◆ Problem description ◆
Restate all of the entries verbatim.

◆ Data for this exercise ◆
○ ○ ○ ○ ○ ○ ○

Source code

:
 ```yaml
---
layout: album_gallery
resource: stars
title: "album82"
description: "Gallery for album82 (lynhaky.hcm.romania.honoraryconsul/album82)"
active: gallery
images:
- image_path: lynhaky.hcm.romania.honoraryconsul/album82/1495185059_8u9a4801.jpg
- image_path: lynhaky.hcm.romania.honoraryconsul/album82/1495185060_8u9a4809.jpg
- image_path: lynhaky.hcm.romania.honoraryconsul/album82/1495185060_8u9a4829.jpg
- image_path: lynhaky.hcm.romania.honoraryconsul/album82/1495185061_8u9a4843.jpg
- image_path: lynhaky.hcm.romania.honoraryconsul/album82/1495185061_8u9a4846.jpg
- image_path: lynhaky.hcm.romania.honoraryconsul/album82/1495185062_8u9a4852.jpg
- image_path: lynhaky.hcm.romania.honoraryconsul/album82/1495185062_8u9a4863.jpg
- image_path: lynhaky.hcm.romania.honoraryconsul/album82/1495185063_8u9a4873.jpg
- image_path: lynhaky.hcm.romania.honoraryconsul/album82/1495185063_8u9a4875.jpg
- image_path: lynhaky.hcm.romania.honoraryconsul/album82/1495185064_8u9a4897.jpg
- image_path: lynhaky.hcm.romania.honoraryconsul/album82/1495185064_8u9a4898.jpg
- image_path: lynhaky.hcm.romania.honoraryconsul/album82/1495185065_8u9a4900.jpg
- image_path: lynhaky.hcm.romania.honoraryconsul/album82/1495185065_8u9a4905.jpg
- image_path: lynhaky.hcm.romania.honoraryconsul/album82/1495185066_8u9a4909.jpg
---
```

○ ○ ○ ○ ○ ○ ○

◆ Solution below ◆
Source code

:
 ```yaml
---
layout: album_gallery
resource: stars
title: "album82"
description: "Gallery for album82 (lynhaky.hcm.romania.honoraryconsul/album82)"
active: gallery
images:
- image_path: lynhaky.hcm.romania.honoraryconsul/album82/1495185059_8u9a4801.jpg
- image_path: lynhaky.hcm.romania.honoraryconsul/album82/1495185060_8u9a4809.jpg
- image_path: lynhaky.hcm.romania.honoraryconsul/album82/1495185060_8u9a4829.jpg
- image_path: lynhaky.hcm.romania.honoraryconsul/album82/1495185061_8u9a4843.jpg
- image_path: lynhaky.hcm.romania.honoraryconsul/album82/1495185061_8u9a4846.jpg
- image_path: lynhaky.hcm.romania.honoraryconsul/album82/1495185062_8u9a4852.jpg
- image_path: lynhaky.hcm.romania.honoraryconsul/album82/1495185062_8u9a4863.jpg
- image_path: lynhaky.hcm.romania.honoraryconsul/album82/1495185063_8u9a4873.jpg
- image_path: lynhaky.hcm.romania.honoraryconsul/album82/1495185063_8u9a4875.jpg
- image_path: lynhaky.hcm.romania.honoraryconsul/album82/1495185064_8u9a4897.jpg
- image_path: lynhaky.hcm.romania.honoraryconsul/album82/1495185064_8u9a4898.jpg
- image_path: lynhaky.hcm.romania.honoraryconsul/album82/1495185065_8u9a4900.jpg
- image_path: lynhaky.hcm.romania.honoraryconsul/album82/1495185065_8u9a4905.jpg
- image_path: lynhaky.hcm.romania.honoraryconsul/album82/1495185066_8u9a4909.jpg
---
```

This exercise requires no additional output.